(Stored items)
*** Block opens ***

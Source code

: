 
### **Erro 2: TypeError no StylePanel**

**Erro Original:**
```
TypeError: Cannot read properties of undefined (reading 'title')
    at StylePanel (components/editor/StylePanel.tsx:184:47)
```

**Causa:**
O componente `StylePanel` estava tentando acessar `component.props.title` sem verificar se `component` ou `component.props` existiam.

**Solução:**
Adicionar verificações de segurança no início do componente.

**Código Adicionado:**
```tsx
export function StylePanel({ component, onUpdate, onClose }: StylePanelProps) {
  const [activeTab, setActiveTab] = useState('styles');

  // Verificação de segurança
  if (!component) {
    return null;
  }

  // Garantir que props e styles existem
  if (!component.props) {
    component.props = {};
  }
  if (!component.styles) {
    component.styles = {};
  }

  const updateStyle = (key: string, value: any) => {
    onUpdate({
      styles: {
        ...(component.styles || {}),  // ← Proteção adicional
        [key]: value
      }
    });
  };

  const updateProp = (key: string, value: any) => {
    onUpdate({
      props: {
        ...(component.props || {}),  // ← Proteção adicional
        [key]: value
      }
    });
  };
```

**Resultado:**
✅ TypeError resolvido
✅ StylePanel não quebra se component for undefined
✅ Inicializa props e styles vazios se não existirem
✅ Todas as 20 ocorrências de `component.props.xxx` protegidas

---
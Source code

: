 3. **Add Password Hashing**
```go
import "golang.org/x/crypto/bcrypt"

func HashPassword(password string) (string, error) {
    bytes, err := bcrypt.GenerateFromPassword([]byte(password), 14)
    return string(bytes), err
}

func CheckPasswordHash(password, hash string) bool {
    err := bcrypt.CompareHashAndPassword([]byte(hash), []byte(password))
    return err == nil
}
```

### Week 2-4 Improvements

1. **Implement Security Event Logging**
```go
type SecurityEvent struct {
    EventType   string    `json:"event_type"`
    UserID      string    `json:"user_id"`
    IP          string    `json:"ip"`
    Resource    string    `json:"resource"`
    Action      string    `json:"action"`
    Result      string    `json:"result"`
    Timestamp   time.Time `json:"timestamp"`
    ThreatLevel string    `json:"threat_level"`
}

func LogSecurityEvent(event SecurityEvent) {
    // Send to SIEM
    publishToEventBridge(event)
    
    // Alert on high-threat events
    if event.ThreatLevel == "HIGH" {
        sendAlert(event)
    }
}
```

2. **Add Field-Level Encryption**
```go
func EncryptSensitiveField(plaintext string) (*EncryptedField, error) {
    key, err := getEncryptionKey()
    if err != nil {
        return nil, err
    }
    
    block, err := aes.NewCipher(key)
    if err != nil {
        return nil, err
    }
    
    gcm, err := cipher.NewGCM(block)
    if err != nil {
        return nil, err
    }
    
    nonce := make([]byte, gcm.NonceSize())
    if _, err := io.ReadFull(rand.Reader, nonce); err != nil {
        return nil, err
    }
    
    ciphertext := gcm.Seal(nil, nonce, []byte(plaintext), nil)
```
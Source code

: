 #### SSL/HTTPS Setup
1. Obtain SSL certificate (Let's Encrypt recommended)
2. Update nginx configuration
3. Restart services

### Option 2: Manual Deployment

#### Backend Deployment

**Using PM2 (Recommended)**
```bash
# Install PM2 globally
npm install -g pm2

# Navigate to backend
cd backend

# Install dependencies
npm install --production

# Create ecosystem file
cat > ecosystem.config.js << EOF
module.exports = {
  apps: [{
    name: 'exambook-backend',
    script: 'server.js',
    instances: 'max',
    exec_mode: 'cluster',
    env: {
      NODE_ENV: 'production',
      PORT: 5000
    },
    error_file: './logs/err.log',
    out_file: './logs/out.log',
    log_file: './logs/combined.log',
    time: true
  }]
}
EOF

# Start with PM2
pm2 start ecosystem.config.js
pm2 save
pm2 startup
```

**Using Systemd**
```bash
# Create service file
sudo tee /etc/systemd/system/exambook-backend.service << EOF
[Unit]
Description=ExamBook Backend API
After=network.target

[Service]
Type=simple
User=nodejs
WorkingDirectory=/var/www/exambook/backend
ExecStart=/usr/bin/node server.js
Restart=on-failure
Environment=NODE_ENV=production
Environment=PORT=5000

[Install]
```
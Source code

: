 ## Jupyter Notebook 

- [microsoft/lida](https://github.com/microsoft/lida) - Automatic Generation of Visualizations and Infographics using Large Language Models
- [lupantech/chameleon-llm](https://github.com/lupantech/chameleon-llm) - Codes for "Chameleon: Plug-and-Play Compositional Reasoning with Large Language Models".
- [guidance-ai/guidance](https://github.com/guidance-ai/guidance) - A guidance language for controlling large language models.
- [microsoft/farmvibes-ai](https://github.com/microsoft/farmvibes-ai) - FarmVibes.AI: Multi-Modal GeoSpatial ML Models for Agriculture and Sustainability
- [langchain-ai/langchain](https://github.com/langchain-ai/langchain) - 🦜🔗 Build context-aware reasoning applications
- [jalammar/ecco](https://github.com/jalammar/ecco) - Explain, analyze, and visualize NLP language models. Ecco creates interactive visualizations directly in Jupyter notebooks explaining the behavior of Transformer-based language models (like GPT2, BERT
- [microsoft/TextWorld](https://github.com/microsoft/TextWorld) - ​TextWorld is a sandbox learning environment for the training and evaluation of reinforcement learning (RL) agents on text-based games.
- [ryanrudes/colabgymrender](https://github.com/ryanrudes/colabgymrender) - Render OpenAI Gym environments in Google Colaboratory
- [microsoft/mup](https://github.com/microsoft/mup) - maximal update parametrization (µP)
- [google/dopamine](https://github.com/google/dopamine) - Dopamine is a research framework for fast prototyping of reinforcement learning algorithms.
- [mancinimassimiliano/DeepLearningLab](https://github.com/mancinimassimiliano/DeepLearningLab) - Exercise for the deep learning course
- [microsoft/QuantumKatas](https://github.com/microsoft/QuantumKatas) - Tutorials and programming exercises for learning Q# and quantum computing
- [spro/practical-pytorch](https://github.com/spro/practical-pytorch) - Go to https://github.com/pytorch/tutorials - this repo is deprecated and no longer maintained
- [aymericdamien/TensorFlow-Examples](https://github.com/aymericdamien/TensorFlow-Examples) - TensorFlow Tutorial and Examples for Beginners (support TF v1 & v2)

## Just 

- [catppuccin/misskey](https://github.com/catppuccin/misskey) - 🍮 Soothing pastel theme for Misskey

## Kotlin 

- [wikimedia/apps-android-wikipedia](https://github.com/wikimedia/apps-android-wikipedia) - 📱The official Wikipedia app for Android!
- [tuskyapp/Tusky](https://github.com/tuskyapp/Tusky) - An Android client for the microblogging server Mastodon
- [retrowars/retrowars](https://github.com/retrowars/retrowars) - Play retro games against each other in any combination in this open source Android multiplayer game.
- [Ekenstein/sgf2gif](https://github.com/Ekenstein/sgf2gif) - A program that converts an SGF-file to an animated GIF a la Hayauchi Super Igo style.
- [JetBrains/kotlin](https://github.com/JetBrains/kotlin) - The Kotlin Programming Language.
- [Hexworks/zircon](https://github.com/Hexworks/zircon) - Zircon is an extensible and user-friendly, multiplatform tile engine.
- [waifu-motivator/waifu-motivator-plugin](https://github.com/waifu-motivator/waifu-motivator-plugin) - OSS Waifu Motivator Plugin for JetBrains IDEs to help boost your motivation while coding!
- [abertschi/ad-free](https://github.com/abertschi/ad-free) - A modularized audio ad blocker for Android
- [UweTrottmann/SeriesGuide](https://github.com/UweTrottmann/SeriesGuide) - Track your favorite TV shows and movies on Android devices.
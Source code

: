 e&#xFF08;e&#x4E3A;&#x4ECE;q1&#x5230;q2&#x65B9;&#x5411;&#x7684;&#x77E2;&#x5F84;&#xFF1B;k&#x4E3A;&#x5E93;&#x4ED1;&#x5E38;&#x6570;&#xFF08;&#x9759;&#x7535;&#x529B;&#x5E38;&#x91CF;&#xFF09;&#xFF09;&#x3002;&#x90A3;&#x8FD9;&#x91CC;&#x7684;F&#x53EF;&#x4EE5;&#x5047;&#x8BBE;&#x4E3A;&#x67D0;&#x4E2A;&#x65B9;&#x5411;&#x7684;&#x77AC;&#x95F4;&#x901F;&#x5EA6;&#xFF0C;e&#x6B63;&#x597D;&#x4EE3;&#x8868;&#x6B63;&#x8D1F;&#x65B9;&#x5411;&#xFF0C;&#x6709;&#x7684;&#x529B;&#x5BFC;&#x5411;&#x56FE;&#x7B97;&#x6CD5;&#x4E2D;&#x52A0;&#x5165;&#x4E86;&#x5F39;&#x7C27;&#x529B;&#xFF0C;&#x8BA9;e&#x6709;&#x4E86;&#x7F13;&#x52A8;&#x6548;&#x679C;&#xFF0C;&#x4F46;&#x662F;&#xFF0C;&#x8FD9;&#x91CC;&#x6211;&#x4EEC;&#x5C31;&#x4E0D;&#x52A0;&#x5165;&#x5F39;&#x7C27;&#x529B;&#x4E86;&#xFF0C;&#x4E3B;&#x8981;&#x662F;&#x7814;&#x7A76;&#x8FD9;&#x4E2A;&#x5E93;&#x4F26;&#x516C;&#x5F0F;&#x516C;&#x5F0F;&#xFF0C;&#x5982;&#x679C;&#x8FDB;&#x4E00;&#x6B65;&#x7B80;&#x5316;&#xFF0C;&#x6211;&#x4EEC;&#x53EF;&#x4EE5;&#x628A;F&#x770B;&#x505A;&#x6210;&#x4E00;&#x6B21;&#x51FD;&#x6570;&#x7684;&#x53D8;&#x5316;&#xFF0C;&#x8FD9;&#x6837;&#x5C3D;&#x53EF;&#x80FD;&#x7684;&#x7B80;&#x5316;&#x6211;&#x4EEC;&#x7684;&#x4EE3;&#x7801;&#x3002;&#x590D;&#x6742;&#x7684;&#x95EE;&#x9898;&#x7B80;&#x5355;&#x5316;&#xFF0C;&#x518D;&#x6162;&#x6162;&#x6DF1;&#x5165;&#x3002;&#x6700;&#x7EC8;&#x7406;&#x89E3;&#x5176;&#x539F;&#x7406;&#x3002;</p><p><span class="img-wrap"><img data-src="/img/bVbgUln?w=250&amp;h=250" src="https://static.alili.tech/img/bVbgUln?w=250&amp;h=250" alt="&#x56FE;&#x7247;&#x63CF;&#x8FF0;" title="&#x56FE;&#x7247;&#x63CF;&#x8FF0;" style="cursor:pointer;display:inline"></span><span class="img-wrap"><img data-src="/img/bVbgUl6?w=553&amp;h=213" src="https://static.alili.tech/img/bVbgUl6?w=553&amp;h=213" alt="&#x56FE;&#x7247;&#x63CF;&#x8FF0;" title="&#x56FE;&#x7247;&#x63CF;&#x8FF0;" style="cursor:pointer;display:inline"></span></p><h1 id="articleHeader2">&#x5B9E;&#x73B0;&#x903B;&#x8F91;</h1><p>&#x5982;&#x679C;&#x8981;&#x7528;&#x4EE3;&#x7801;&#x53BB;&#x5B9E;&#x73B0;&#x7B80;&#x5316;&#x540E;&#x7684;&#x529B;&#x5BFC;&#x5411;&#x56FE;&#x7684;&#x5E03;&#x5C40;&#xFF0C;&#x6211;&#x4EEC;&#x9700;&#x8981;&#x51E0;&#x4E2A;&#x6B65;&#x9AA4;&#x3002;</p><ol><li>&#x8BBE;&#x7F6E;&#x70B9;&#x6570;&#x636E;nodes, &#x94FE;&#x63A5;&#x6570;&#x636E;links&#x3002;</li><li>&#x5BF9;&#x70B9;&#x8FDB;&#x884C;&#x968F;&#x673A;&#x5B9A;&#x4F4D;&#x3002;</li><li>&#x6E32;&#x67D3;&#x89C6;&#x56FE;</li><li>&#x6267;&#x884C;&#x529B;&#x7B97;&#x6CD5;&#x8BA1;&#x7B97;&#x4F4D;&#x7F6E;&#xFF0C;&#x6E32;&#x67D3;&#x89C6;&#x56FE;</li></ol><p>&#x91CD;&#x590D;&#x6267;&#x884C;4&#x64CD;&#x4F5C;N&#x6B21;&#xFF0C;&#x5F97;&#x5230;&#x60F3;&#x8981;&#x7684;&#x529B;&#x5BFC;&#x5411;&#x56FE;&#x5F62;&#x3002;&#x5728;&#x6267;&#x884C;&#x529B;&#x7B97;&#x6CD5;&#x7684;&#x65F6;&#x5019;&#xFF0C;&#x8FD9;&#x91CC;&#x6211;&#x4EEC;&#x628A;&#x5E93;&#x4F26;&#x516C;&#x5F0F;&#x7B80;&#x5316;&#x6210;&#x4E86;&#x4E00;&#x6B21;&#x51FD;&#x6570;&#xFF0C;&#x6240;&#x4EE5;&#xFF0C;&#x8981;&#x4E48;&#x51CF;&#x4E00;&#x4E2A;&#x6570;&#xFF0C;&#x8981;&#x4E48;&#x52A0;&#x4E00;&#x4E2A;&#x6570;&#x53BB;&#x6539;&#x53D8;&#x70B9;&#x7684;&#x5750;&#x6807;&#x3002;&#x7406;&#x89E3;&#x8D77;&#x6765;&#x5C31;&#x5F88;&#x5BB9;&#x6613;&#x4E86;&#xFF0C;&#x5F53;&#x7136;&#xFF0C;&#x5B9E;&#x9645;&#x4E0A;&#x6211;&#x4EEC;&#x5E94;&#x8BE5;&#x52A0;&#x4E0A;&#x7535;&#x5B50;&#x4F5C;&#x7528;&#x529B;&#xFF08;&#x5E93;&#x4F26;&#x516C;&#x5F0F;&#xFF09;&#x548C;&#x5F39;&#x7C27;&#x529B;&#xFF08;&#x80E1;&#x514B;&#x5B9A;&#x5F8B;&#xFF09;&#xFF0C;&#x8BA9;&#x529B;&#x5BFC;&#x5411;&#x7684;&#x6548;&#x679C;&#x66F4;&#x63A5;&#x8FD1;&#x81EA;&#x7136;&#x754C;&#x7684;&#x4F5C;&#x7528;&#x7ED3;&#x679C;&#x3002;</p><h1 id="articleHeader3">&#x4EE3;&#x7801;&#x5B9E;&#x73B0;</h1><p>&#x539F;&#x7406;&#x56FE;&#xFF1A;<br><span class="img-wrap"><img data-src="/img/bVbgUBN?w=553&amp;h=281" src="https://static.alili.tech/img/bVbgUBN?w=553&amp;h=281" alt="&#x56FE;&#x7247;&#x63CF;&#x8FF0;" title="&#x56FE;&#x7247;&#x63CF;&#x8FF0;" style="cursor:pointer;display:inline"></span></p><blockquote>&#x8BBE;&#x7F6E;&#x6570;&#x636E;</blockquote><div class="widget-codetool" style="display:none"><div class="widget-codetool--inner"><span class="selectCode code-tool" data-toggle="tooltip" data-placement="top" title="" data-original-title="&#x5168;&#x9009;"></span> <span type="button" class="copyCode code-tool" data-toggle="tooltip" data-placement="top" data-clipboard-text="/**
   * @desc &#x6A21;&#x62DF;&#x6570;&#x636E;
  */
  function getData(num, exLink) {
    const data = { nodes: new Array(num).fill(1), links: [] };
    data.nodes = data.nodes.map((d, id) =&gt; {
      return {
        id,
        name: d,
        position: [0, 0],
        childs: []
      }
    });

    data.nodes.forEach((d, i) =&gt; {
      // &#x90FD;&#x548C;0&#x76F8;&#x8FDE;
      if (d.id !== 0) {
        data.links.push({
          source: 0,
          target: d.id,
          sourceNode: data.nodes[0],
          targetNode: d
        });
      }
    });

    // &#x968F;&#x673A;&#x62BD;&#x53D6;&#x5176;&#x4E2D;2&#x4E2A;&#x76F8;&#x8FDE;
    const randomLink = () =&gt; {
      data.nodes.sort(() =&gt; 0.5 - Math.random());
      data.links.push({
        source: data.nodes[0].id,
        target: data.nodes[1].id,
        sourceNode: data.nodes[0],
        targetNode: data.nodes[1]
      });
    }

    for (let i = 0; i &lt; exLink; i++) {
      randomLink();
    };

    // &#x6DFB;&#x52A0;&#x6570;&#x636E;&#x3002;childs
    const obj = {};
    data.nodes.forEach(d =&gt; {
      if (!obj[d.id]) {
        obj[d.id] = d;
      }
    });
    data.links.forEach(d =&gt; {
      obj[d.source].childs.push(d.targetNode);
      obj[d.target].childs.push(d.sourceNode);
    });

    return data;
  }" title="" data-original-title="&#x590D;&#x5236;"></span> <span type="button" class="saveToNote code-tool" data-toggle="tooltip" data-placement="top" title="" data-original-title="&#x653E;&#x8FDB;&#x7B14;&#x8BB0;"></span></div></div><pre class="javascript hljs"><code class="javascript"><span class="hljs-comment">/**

*** Block closes ***

▸ ASSIGNMENT
In the records above, find every line containing the word "Kotlin" and show it.

▸ EXERCISE SOLUTION
## Kotlin 
- [JetBrains/kotlin](https://github.com/JetBrains/kotlin) - The Kotlin Programming Language.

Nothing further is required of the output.